Newly declassified documents show that the FBI misled Congress regarding the reliability of the Steele dossier, Senator Lindsey Graham (R., S.C.) said on Sunday.

The Senate Intelligence Committee, which Graham chairs, is currently conducting an investigation into the origins of the FBI’s Crossfire Hurricane probe, whose stated aim was to uncover alleged collusion between the 2016 Trump campaign and Russian operatives.

One document released by the committee on Sunday is an FBI draft of talking points for a February 2018 Senate Intelligence Committee hearing on the Russia investigation. The talking points, uncovered by Justice Department Inspector General Michael Horowitz, seek to give the impression that the Steele dossier’s “Primary Sub-Source” for intelligence was reliable.

The Primary Sub-Source “did not cite any significant concerns with the way his reporting was characterized in the dossier to the extent he could identify it,” according to the talking points.

However, the FBI knew in early 2017 that the Primary Sub-Source had cast doubt on the dossier’s claims that Trump-campaign officials and Russian operatives were working together.
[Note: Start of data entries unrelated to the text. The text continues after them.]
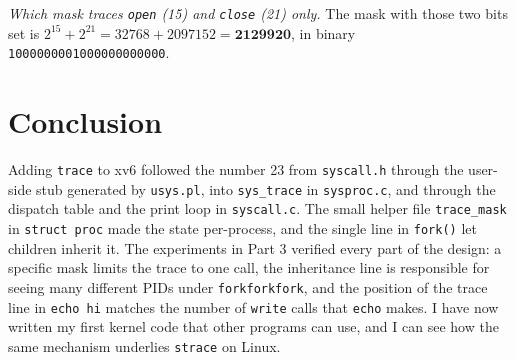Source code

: \documentclass[12pt,a4paper]{article}
\begin{document}
\emph{Which mask traces \texttt{open} (15) and \texttt{close} (21) only.} The mask with those two bits set is $2^{15} + 2^{21} = 32768 + 2097152 = \mathbf{2129920}$, in binary \texttt{1000000001000000000000}.

\section*{Conclusion}

Adding \texttt{trace} to xv6 followed the number 23 from \texttt{syscall.h} through the user-side stub generated by \texttt{usys.pl}, into \texttt{sys\_trace} in \texttt{sysproc.c}, and through the dispatch table and the print loop in \texttt{syscall.c}. The small helper file \texttt{trace\_mask} in \texttt{struct proc} made the state per-process, and the single line in \texttt{fork()} let children inherit it. The experiments in Part 3 verified every part of the design: a specific mask limits the trace to one call, the inheritance line is responsible for seeing many different PIDs under \texttt{forkforkfork}, and the position of the trace line in \texttt{echo hi} matches the number of \texttt{write} calls that \texttt{echo} makes. I have now written my first kernel code that other programs can use, and I can see how the same mechanism underlies \texttt{strace} on Linux.
\end{document}
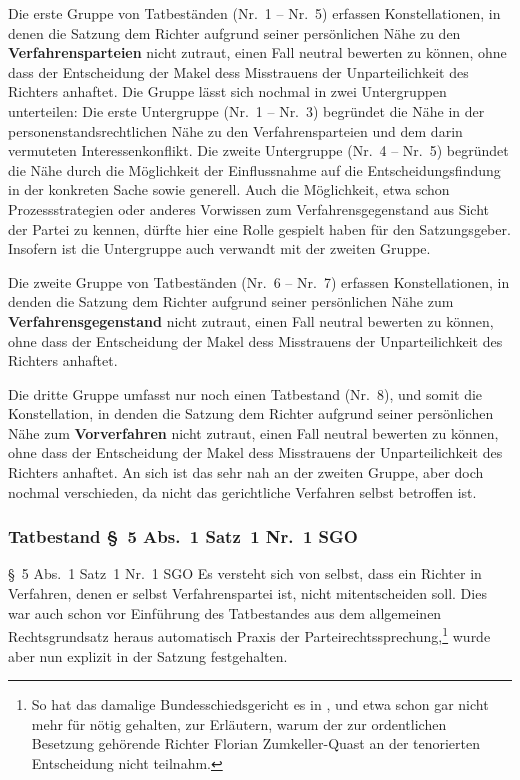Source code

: Die erste Gruppe von Tatbeständen (Nr.~1 -- Nr.~5) erfassen Konstellationen, in denen die Satzung dem Richter aufgrund seiner persönlichen Nähe zu den \textbf{Verfahrensparteien} nicht zutraut, einen Fall neutral bewerten zu können, ohne dass der Entscheidung der Makel dess Misstrauens der Unparteilichkeit des Richters anhaftet.
Die Gruppe lässt sich nochmal in zwei Untergruppen unterteilen:
Die erste Untergruppe (Nr.~1 -- Nr.~3) begründet die Nähe in der personenstandsrechtlichen Nähe zu den Verfahrensparteien und dem darin vermuteten Interessenkonflikt.
Die zweite Untergruppe (Nr.~4 -- Nr.~5) begründet die Nähe durch die Möglichkeit der Einflussnahme auf die Entscheidungsfindung in der konkreten Sache sowie generell.
Auch die Möglichkeit, etwa schon Prozessstrategien oder anderes Vorwissen zum Verfahrensgegenstand aus Sicht der Partei zu kennen, dürfte hier eine Rolle gespielt haben für den Satzungsgeber.
Insofern ist die Untergruppe auch verwandt mit der zweiten Gruppe.

Die zweite Gruppe von Tatbeständen (Nr.~6 -- Nr.~7) erfassen Konstellationen, in denden die Satzung dem Richter aufgrund seiner persönlichen Nähe zum \textbf{Verfahrensgegenstand} nicht zutraut, einen Fall neutral bewerten zu können, ohne dass der Entscheidung der Makel dess Misstrauens der Unparteilichkeit des Richters anhaftet.

Die dritte Gruppe umfasst nur noch einen Tatbestand (Nr.~8), und somit die Konstellation, in denden die Satzung dem Richter aufgrund seiner persönlichen Nähe zum \textbf{Vorverfahren} nicht zutraut, einen Fall neutral bewerten zu können, ohne dass der Entscheidung der Makel dess Misstrauens der Unparteilichkeit des Richters anhaftet.
An sich ist das sehr nah an der zweiten Gruppe, aber doch nochmal verschieden, da nicht das gerichtliche Verfahren selbst betroffen ist.

\subsubsection{Tatbestand \S~5 Abs.~1 Satz~1 Nr.~1 SGO}
\label{Zusammensetzung:Spruchkoerper:Befangenheitsvermutung:Nr1}
\S~5 Abs.~1 Satz~1 Nr.~1 SGO
Es versteht sich von selbst, dass ein Richter in Verfahren, denen er selbst Verfahrenspartei ist, nicht mitentscheiden soll.
Dies war auch schon vor Einführung des Tatbestandes aus dem allgemeinen Rechtsgrundsatz heraus automatisch Praxis der Parteirechtssprechung,\footnote{So hat das damalige Bundesschiedsgericht es in \cite{BSG3014HS}, \cite{BSG4414HS} und \cite{BSG3215HS} etwa schon gar nicht mehr für nötig gehalten, zur Erläutern, warum der zur ordentlichen Besetzung gehörende Richter Florian Zumkeller-Quast an der tenorierten Entscheidung nicht teilnahm.} wurde aber nun explizit in der Satzung festgehalten.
The Primary Sub-Source in fact told FBI agents in 2017 that there was “zero” corroboration for some of the allegations in the dossier.

The 2018 memo “clearly shows that the FBI was continuing to mislead regarding the reliability of the Steele dossier. The FBI did to the Senate Intelligence Committee what the Department of Justice and FBI had previously done to the FISA Court: mischaracterize, mislead and lie,” Graham said in a press release. “What does this mean? That Congress as well as the FISA Court was lied to about the reliability of the Russian sub-source. I will be asking FBI Director Wray to provide me all the details possible about how the briefing was arranged and who provided it.”

IG Horowitz’s report on the FBI’s attempts to obtain FISA warrants for former Trump-campaign adviser Carter Page revealed “at least 17 significant errors or omissions” in those applications.